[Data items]

╔══

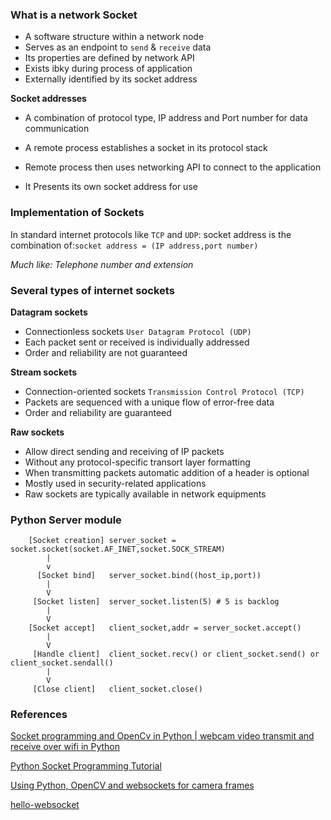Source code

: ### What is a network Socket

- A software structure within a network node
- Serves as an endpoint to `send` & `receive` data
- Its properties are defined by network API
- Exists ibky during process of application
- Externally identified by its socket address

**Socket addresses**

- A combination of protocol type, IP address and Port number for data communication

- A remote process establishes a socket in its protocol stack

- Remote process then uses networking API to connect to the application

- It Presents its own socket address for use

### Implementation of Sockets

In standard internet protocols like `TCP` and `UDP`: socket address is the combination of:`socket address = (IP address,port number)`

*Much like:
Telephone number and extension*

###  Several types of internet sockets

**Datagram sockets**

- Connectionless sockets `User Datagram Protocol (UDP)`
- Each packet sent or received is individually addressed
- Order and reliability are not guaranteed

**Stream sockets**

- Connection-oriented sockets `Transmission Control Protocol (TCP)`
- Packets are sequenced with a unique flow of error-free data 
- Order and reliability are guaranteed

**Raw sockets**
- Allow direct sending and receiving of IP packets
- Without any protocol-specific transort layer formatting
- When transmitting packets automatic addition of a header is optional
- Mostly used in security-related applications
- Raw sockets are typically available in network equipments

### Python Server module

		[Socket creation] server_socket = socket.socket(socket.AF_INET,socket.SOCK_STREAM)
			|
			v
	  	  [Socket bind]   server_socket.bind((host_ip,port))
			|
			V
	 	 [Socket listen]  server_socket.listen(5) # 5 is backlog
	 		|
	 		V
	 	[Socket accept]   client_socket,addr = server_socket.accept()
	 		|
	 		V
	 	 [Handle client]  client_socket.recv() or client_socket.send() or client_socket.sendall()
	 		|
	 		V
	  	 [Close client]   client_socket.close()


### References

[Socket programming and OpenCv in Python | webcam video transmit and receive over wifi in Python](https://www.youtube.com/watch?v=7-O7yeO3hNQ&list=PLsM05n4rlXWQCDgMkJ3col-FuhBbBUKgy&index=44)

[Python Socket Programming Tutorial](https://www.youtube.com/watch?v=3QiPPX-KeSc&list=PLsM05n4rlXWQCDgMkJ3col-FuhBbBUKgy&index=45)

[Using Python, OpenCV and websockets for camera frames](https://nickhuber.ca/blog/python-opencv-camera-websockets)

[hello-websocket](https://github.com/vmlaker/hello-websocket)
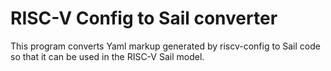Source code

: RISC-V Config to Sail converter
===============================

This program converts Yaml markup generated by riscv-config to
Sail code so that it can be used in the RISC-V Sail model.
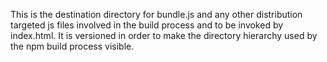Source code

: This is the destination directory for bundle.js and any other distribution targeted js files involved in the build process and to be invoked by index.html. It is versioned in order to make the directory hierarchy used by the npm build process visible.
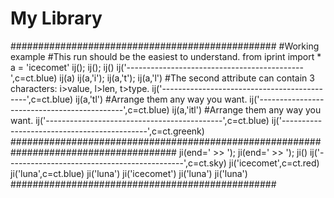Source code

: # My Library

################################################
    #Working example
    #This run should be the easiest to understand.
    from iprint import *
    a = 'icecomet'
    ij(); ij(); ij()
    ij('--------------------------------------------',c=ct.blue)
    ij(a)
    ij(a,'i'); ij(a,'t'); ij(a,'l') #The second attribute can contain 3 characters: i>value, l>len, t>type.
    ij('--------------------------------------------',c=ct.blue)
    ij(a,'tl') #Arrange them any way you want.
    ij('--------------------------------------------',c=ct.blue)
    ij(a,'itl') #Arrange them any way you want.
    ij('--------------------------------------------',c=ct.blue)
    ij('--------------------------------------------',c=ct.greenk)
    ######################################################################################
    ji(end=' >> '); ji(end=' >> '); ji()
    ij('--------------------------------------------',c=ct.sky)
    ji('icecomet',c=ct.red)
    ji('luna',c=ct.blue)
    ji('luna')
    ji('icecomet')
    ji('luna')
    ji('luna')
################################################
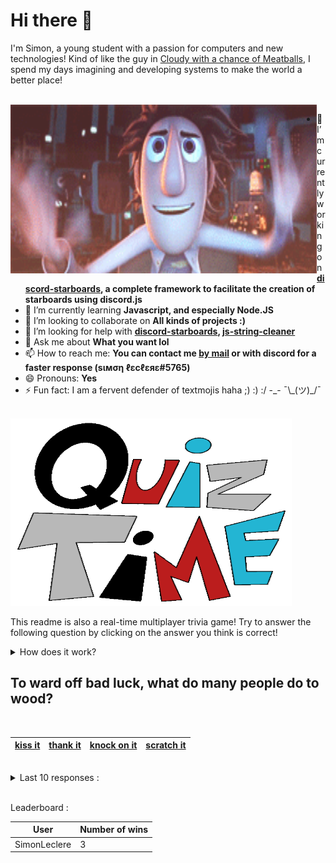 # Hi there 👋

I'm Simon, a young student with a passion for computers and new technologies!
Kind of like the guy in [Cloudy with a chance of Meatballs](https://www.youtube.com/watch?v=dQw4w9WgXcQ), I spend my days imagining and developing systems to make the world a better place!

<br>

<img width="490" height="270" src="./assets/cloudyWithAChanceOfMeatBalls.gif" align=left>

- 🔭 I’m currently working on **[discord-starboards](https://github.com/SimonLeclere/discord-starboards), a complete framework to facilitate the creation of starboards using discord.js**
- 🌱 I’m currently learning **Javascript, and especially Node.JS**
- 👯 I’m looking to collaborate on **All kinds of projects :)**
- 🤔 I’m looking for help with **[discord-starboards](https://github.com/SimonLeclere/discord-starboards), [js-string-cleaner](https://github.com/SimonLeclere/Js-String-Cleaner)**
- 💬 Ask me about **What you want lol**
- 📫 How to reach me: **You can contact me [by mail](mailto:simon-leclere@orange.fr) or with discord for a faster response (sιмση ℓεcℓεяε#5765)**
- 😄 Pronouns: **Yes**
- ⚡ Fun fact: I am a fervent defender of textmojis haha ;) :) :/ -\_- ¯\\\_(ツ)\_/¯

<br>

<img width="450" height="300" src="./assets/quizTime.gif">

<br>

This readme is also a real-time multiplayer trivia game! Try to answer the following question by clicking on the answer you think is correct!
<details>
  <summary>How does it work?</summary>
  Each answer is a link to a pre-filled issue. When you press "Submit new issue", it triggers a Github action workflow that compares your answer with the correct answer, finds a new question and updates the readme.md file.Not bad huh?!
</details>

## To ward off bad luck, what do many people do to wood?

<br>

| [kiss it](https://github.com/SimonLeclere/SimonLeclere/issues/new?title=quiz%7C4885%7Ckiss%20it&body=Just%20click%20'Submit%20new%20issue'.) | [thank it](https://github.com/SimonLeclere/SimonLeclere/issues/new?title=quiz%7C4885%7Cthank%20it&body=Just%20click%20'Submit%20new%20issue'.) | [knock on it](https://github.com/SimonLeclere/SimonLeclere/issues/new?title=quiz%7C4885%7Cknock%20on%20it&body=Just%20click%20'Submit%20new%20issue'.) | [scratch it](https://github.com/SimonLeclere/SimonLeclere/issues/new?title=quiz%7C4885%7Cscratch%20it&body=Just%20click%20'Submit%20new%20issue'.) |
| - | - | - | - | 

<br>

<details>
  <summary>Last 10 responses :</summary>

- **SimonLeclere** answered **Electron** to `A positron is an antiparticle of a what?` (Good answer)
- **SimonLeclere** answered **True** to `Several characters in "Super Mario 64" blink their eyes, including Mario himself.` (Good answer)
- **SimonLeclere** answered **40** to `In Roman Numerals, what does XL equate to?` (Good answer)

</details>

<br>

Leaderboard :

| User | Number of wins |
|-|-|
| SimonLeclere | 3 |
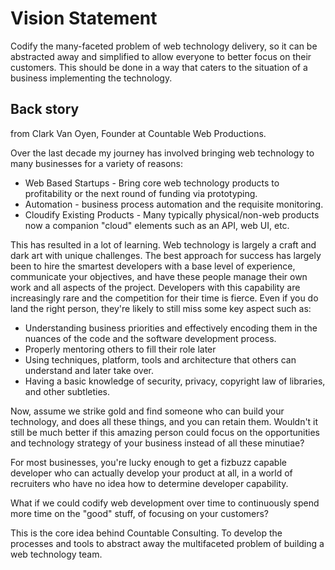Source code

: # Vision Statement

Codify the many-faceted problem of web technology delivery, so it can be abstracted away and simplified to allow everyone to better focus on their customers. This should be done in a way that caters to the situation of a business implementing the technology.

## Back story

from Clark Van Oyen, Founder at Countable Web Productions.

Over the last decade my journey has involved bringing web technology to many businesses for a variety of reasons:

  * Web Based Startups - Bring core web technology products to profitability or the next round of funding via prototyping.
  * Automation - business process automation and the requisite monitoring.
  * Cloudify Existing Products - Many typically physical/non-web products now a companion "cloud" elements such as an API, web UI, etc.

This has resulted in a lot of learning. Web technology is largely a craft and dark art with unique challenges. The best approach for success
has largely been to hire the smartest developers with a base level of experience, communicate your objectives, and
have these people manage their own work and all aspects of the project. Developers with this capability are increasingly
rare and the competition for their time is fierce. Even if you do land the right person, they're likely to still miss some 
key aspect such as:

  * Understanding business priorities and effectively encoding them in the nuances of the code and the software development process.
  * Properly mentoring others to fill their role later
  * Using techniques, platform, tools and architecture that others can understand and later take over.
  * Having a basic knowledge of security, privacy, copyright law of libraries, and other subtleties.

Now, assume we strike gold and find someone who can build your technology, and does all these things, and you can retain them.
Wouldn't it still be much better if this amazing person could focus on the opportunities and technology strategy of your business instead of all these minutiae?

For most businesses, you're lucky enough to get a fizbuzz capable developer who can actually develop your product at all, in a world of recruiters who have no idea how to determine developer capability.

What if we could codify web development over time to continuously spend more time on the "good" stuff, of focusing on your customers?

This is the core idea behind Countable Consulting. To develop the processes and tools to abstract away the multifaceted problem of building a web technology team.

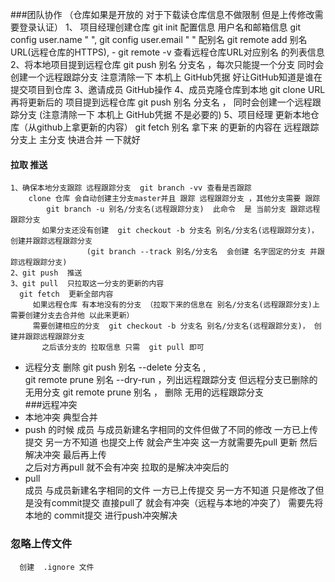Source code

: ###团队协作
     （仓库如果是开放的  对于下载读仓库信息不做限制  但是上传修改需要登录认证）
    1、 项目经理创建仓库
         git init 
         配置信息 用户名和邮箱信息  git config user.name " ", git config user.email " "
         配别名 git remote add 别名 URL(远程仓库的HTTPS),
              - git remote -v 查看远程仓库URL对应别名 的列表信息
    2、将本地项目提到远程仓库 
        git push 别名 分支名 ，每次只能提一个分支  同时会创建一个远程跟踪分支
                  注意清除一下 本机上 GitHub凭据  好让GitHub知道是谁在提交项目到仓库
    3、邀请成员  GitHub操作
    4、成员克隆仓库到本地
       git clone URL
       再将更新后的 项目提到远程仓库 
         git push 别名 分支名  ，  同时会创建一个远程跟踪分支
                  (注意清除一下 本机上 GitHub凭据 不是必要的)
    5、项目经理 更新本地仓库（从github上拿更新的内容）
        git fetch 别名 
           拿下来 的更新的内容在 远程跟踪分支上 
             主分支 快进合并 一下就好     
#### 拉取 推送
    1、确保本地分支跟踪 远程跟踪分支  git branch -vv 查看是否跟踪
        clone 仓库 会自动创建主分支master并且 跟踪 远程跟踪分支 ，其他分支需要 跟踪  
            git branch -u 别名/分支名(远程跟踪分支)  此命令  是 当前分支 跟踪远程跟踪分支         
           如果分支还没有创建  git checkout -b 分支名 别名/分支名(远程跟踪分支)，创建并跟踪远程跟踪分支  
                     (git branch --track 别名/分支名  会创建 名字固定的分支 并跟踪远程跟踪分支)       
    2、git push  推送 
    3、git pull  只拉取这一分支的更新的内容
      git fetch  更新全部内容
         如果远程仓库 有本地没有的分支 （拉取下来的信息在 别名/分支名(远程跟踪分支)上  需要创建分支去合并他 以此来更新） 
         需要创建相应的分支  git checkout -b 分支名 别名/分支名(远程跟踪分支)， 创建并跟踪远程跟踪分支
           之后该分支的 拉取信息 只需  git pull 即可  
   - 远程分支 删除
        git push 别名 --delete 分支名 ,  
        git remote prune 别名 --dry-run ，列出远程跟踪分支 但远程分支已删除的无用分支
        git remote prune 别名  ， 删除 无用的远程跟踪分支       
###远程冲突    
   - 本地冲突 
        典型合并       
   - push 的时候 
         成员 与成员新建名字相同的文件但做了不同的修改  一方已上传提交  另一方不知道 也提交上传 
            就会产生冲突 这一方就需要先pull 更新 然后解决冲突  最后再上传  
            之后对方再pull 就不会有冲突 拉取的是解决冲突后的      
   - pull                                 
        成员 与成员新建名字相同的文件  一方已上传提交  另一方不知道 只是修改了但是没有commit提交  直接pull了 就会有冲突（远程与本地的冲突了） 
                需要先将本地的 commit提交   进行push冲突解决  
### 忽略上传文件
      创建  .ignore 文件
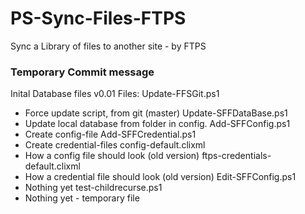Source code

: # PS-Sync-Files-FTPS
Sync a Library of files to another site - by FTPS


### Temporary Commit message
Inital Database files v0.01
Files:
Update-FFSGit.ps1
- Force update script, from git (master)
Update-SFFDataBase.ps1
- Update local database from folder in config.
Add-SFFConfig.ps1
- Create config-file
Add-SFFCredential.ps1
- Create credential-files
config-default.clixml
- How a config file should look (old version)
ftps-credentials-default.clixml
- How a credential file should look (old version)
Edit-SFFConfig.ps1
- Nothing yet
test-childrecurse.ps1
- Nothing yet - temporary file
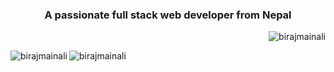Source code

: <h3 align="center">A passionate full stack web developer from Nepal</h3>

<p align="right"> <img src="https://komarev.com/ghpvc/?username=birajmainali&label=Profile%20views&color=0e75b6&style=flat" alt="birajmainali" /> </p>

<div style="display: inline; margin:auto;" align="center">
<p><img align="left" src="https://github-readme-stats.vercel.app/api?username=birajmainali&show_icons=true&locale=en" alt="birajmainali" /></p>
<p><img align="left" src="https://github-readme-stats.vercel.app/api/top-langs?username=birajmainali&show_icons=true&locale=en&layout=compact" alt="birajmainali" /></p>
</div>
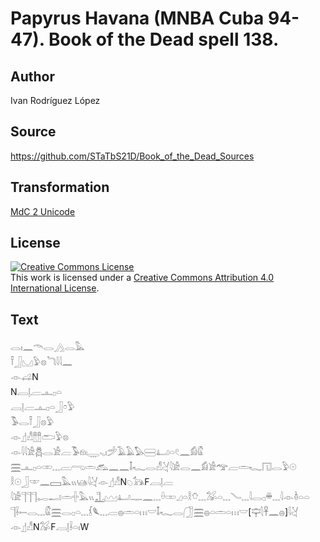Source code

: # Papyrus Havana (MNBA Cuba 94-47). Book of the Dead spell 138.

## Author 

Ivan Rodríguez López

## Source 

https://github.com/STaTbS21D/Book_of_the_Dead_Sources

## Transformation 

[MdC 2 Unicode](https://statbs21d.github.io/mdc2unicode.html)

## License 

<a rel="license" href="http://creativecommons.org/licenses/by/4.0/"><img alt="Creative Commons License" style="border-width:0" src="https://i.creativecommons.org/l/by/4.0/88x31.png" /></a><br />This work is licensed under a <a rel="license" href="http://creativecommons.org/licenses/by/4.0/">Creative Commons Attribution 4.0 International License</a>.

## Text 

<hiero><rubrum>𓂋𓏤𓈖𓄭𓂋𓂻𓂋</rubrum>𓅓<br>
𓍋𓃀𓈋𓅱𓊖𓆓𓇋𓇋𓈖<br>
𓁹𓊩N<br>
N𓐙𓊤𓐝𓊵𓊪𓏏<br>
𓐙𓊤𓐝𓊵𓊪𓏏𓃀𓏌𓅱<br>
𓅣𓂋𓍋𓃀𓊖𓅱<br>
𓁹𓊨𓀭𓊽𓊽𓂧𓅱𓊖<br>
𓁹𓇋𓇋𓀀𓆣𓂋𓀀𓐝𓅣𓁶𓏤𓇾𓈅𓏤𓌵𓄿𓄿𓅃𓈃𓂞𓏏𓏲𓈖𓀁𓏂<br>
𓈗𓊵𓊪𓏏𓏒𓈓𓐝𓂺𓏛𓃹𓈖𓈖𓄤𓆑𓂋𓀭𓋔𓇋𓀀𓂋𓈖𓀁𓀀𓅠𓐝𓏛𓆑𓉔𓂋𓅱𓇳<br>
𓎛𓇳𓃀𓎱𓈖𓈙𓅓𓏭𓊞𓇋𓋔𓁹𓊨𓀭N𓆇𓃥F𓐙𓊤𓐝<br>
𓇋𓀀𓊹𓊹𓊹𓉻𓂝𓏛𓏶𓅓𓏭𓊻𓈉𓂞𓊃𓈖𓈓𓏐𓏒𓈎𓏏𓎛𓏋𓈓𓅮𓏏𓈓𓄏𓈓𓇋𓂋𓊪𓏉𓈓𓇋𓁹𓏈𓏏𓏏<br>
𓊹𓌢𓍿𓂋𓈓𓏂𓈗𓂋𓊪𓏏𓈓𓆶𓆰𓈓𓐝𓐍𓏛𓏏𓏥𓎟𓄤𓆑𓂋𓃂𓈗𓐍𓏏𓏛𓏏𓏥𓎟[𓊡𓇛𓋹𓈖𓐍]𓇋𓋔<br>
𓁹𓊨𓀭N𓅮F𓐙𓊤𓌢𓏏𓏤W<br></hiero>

╚══

• [Exercise] From the records above, give again only the part that opens with the line containing "This program converts" and closes with the line containing "- 🔭 I’m currently". Keep both ends but drop the pictures.

• [Solution below]
This program converts Yaml markup generated by riscv-config to
Sail code so that it can be used in the RISC-V Sail model.
Source code

: This is the destination directory for bundle.js and any other distribution targeted js files involved in the build process and to be invoked by index.html. It is versioned in order to make the directory hierarchy used by the npm build process visible.
Source code

: # My Library

################################################
    #Working example
    #This run should be the easiest to understand.
    from iprint import *
    a = 'icecomet'
    ij(); ij(); ij()
    ij('--------------------------------------------',c=ct.blue)
    ij(a)
    ij(a,'i'); ij(a,'t'); ij(a,'l') #The second attribute can contain 3 characters: i>value, l>len, t>type.
    ij('--------------------------------------------',c=ct.blue)
    ij(a,'tl') #Arrange them any way you want.
    ij('--------------------------------------------',c=ct.blue)
    ij(a,'itl') #Arrange them any way you want.
    ij('--------------------------------------------',c=ct.blue)
    ij('--------------------------------------------',c=ct.greenk)
    ######################################################################################
    ji(end=' >> '); ji(end=' >> '); ji()
    ij('--------------------------------------------',c=ct.sky)
    ji('icecomet',c=ct.red)
    ji('luna',c=ct.blue)
    ji('luna')
    ji('icecomet')
    ji('luna')
    ji('luna')
################################################
 # Hi there 👋

I'm Simon, a young student with a passion for computers and new technologies!
Kind of like the guy in [Cloudy with a chance of Meatballs](https://www.youtube.com/watch?v=dQw4w9WgXcQ), I spend my days imagining and developing systems to make the world a better place!

<br>

<img width="490" height="270" src="./assets/cloudyWithAChanceOfMeatBalls.gif" align=left>

- 🔭 I’m currently working on **[discord-starboards](https://github.com/SimonLeclere/discord-starboards), a complete framework to facilitate the creation of starboards using discord.js**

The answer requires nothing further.